Volkswagen used a defeat device to cheat emissions tests. When national investigations in Germany, France and the UK revealed in April that all car makers use switch-off software regularly, the automotive industry defended this use by saying it was legal under an EU exemption.

“During the investigations, it emerged that European legislation governing acceptable and prohibited forms of influencing exhaust after treatment is interpreted in different ways,” Germany said in a paper it published ahead of Tuesday’s EU transport council in Luxembourg.

The rules say that temporarily turning down or turning off the technology that reduces emissions is allowed if it is done to protect the engine. But the EU regulation also states that emissions must be reduced during “normal use” of the car.

Car companies have used a very broad interpretation of the exemption. Some said, for instance, that to protect the engine, the emissions control system must be reduced if it is colder than 17C outside.

Critics said this is ridiculous, since in normal winters in parts of Europe it is often colder than that.

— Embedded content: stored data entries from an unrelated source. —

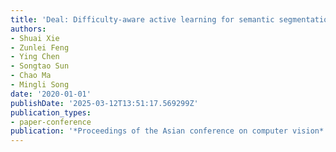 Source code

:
 ```yaml
---
title: 'Deal: Difficulty-aware active learning for semantic segmentation'
authors:
- Shuai Xie
- Zunlei Feng
- Ying Chen
- Songtao Sun
- Chao Ma
- Mingli Song
date: '2020-01-01'
publishDate: '2025-03-12T13:51:17.569299Z'
publication_types:
- paper-conference
publication: '*Proceedings of the Asian conference on computer vision*'
---
```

They also said that there is other technology available to makes diesel cars cleaner without risking damage to the engine.

For its part, the German transport ministry in April said that the term “normal use” was “linguistically very vague”.

“A consequence of the vagueness of this European regulation could be that the use of defeat devices could ultimately always be justified by quoting the protection of the engine if the manufacturer explains in a comprehensible manner that without such a device there is the risk of damage to the engine, however small it may be,” the report said.

The admission that the rules are too vague comes nine months after the VW scandal broke.

Neither Germany nor any other member state had ever complained about the loose EU language before the VW affair, an EU source said.

New wording

Germany’s proposed new wording is that the ban on defeat devices should not apply where “even if the best available technologies are included, no other technology is available to protect the engine against damage or accident and for safe operation of the vehicle”.

The current text said the ban on defeat devices can be lifted where “the need for the device is justified in terms of protecting the engine against damage or accident and for safe operation of the vehicle”.

The Brussels based green group, Transport & Environment, was not impressed by Germany’s proposal.

"The words Germany suggests adding to the regulation would not solve the problem of how you enforce the rules - something which member states failed at, despite clear responsibility to ensure cars comply with emission standards,” the group’s Julia Poliscanova told EUobserver on Monday.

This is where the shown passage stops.